Saved entries:
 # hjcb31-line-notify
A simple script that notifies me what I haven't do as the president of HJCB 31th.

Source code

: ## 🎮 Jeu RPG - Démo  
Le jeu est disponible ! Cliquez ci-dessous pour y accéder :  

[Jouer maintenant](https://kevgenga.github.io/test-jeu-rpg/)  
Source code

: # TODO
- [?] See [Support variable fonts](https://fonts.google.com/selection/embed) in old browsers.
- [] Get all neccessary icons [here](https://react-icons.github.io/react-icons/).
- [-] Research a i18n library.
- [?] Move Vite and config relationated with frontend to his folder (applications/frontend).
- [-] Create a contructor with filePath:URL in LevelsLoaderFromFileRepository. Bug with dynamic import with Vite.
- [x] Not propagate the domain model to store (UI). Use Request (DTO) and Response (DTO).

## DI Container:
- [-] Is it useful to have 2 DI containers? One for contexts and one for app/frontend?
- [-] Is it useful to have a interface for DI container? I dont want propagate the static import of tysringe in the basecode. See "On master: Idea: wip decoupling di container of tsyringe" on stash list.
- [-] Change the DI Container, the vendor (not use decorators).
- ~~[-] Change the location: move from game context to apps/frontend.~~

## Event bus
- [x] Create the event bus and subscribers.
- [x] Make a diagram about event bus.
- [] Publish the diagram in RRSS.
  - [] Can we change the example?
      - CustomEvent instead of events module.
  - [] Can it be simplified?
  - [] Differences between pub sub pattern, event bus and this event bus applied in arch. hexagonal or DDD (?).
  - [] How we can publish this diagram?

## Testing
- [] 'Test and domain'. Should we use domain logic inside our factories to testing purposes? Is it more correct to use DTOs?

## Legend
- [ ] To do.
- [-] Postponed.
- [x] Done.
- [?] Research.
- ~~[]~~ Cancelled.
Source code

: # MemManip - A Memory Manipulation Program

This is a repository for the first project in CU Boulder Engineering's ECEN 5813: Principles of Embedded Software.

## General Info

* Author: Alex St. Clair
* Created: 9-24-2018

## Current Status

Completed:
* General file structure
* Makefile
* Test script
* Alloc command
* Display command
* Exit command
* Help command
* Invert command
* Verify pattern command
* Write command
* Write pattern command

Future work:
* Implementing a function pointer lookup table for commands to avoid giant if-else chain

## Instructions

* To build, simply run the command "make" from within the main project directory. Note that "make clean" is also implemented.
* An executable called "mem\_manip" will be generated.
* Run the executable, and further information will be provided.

### Assigned task
The total, and only the total: count the lines above that contain "Vite".

### Result for this task
2